Given the following:
- Time, t
- The set of IS-200 Ephemeris data, E, of a GPS Satellite corresponding to time t
- The ECEF position of the GPS satellite, P=(x,y,z), derived from the time and ephemeris, (t,E).
- Assume the earth is just the WGS-84 ellipsoid.
- All points on WGS-84 have the mask angle, m.
Find the following:
- the ring of coverage, R, on WGS-84 of the GPS satellite. i.e., the boundary which distinguishes which WGS-84 points are in view the satellite at point P=(x,y,z) and which WGS-84 points are not in view

Acceptable solutions:
- A spline over WGS-84 that approximates R.

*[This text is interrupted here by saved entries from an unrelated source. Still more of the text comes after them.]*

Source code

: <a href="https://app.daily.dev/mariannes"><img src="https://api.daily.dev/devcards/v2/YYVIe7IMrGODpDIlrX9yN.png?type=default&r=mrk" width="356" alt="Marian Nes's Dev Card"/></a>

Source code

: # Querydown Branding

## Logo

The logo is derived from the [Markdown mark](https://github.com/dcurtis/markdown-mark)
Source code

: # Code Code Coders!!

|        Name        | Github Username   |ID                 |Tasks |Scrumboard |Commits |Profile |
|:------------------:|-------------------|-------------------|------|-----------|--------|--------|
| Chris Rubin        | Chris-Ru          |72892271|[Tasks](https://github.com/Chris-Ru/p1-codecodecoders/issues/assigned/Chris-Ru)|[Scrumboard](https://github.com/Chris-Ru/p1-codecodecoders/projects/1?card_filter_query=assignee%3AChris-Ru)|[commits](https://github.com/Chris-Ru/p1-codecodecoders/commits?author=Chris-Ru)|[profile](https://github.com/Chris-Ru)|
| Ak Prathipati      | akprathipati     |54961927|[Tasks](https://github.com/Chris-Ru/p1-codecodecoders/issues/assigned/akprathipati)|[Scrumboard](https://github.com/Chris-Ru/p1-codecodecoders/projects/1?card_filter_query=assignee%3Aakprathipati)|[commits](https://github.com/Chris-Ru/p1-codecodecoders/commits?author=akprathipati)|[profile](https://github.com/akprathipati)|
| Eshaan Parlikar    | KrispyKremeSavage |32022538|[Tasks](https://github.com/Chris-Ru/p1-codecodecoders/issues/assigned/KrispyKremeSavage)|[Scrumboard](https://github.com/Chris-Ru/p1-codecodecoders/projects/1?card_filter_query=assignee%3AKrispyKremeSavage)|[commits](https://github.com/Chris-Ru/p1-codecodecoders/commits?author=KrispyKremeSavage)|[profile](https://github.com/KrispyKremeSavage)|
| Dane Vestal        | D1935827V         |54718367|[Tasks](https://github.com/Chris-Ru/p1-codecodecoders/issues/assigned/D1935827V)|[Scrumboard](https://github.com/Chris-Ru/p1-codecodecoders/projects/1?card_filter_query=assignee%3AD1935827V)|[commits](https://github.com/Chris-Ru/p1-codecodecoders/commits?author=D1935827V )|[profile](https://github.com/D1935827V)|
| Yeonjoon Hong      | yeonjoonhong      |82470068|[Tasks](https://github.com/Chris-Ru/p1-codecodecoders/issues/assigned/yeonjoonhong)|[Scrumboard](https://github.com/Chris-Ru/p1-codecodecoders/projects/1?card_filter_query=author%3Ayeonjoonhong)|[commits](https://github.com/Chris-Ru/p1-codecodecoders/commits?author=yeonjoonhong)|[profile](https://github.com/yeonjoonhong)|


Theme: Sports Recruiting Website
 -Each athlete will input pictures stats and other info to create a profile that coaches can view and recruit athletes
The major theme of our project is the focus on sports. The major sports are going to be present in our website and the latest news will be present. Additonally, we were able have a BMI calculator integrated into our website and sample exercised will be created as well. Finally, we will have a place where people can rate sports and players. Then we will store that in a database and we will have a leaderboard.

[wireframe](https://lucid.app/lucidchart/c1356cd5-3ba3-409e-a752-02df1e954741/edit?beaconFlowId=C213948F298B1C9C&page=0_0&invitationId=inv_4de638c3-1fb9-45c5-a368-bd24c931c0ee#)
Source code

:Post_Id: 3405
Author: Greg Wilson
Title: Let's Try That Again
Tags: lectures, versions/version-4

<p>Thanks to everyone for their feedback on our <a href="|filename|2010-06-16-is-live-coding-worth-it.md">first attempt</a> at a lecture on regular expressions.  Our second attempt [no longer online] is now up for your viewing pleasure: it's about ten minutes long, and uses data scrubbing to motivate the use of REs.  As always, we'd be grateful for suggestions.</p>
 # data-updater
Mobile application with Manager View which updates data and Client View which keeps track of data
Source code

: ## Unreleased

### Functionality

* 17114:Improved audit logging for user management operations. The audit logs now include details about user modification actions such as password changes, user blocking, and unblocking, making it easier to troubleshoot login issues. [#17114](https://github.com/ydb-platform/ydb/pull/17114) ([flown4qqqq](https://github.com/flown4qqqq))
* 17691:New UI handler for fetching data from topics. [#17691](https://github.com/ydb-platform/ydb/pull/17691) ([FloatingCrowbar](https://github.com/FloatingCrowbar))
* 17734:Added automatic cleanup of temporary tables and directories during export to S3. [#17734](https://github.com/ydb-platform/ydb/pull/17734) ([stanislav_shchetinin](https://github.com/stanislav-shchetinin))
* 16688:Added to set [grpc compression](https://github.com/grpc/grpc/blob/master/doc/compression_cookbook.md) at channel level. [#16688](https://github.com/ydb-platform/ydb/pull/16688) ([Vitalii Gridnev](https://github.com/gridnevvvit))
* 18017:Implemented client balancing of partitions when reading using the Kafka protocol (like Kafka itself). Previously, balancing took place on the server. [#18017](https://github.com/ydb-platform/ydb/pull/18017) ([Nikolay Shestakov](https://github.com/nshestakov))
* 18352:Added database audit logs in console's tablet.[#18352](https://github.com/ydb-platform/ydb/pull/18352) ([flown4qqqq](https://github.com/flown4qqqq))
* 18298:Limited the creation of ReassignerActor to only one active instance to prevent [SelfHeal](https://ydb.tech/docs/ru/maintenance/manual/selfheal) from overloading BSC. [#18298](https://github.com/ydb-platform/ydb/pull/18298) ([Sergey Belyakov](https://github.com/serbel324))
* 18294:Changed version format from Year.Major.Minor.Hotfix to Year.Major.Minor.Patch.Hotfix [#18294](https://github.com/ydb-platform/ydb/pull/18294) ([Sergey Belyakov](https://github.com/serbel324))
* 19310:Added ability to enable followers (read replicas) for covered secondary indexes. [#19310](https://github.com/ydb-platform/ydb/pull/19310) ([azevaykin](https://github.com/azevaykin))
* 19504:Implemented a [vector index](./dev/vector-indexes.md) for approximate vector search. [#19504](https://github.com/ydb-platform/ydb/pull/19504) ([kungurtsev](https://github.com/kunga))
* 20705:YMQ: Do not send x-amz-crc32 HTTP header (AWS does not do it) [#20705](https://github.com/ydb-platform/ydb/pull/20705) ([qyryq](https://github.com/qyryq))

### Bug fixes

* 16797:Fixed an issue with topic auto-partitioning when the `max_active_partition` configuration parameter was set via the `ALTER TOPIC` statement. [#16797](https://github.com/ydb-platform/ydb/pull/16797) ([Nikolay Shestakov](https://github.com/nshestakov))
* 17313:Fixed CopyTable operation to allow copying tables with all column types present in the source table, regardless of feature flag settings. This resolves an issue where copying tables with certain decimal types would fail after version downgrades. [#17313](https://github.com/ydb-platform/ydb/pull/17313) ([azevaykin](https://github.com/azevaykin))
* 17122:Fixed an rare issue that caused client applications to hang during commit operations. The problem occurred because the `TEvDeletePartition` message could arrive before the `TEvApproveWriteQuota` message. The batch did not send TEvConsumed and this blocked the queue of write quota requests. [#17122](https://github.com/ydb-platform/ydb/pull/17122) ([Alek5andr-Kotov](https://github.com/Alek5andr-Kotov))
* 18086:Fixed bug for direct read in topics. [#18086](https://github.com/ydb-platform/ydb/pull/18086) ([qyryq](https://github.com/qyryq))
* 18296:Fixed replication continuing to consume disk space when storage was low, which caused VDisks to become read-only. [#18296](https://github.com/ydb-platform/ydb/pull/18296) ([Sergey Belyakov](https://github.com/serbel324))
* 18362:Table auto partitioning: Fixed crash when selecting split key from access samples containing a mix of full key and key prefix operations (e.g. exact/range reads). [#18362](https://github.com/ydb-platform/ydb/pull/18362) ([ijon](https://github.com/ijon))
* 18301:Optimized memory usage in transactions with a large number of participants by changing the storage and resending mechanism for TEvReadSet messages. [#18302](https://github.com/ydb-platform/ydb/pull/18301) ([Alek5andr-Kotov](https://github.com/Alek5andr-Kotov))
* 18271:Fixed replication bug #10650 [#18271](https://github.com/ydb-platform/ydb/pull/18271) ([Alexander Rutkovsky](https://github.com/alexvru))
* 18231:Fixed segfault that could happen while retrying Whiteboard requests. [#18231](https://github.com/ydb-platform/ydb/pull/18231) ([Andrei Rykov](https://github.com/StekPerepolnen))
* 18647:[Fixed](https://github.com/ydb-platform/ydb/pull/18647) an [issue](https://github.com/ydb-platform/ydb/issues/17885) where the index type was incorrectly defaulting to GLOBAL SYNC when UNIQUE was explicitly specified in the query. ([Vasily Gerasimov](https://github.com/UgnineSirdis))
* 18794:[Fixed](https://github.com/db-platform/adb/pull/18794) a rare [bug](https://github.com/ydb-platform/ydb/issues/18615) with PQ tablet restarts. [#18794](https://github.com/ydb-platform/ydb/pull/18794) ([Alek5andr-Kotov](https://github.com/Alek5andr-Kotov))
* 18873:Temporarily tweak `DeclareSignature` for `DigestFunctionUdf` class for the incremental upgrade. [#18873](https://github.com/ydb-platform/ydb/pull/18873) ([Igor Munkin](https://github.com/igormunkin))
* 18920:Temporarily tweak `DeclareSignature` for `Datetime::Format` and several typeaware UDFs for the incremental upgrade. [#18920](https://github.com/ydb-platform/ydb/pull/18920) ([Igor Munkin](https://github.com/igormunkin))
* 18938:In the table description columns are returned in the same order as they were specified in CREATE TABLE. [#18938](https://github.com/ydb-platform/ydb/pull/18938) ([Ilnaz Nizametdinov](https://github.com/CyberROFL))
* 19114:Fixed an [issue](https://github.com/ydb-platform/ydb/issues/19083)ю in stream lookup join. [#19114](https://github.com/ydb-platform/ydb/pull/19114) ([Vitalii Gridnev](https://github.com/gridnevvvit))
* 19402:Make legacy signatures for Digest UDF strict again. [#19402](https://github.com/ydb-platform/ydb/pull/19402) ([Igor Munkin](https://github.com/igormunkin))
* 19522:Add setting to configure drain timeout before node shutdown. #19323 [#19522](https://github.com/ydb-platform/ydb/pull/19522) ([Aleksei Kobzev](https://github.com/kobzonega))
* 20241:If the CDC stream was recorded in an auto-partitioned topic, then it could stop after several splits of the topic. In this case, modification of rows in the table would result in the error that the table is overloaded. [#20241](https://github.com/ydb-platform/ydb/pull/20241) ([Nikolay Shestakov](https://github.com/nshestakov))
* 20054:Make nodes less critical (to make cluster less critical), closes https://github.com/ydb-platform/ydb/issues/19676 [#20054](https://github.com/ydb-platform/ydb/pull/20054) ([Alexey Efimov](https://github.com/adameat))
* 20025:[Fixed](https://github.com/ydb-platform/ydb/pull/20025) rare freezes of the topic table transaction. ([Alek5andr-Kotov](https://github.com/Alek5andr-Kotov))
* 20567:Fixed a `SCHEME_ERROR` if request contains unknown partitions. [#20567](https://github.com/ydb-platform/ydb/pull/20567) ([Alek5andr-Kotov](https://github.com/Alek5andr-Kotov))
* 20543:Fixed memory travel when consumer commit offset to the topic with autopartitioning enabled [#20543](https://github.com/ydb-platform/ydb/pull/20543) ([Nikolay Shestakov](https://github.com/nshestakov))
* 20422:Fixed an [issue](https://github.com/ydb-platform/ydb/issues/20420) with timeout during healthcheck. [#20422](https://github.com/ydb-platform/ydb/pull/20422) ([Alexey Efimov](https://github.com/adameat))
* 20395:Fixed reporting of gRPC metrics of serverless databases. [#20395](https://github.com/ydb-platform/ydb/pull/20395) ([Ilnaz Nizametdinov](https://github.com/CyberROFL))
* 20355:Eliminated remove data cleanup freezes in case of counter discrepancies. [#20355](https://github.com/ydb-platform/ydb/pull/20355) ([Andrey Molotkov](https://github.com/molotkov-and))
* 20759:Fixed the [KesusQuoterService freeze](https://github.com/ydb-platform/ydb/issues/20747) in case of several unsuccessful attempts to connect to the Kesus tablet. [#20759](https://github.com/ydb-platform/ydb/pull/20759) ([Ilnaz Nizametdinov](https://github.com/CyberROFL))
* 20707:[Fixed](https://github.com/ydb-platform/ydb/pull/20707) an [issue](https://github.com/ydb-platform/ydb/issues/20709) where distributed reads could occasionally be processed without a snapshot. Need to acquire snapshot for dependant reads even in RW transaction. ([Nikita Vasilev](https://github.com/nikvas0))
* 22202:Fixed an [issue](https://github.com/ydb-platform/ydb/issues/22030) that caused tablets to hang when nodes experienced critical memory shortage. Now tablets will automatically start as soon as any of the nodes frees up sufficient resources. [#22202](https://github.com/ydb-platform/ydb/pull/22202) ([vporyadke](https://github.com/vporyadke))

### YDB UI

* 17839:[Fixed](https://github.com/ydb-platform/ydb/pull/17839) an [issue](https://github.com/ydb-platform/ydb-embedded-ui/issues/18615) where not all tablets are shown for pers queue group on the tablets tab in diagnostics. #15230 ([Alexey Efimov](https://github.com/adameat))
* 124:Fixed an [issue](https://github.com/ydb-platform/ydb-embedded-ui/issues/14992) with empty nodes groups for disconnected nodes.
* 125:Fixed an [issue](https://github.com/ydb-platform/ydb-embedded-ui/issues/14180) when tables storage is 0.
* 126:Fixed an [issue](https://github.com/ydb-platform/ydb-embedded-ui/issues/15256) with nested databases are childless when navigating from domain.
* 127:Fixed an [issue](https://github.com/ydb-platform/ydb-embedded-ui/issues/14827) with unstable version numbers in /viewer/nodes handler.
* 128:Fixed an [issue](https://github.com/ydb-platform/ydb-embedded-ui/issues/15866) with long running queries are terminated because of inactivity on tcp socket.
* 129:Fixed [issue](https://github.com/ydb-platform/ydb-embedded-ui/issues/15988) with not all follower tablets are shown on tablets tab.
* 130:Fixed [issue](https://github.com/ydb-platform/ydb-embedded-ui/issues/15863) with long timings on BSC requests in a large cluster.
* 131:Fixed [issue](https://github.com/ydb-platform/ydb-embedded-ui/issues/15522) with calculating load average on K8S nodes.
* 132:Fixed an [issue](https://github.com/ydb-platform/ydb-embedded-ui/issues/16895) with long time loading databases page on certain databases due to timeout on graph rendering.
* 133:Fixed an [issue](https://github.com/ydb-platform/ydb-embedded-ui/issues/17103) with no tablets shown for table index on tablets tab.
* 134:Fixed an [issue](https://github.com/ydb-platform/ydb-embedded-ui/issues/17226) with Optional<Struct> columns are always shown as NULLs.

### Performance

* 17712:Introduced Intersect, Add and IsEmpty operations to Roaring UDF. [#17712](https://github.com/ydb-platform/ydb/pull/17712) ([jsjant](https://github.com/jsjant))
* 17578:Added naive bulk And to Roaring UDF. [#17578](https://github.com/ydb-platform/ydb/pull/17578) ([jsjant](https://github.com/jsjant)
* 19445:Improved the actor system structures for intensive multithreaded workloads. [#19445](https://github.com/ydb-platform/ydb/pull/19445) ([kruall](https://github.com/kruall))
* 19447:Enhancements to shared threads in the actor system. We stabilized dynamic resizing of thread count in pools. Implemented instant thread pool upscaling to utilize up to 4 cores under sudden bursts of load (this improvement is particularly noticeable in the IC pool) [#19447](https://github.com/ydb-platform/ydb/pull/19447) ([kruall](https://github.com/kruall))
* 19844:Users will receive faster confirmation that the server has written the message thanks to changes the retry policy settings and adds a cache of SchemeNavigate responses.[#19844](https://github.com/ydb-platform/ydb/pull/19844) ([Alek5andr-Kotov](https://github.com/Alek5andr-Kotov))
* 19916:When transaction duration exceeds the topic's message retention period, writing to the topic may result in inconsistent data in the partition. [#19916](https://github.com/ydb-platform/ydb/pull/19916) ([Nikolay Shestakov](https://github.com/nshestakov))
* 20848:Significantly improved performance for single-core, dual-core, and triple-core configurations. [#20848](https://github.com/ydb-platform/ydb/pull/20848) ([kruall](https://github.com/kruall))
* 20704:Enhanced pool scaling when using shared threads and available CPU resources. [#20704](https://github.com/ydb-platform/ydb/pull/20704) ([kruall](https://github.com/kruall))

- A polygon over WGS-84 that approximates R.
- Or a formula(s) that gives me R.
What I have tried so far:
- Let e^2 = 0.0066943799901264; eccentricity squared
We have a ECEF WGS-84 position by geodetic latitude phi and longitude lambda:
r = 1/(sqrt(1-e^2 sin^2(phi))) * (cos(phi)*cos(lambda), cos(phi)*sin(lambda), (1-e^2) * sin(phi))
I then convert ECEF to east-north up (ENU) geographic frame with phi and lambda using the matrix:
(-sin(lambda) cos(lambda) 0 )
C= (-cos(lambda)*sin(phi) -sin(lambda)*sin(phi) cos(phi))
( cos(lambda)*cos(phi) sin(lambda)*cos(phi) sin(phi))
- Let G = C ( P - r )
- Take the z component of G. should the z component of G be greater than sin(m) then I know the point, r, is in view. But that isn't sufficient get the solution that I am after. I could just find a bunch of points that are in view and take the convex hull of those points, but that is not efficient at all.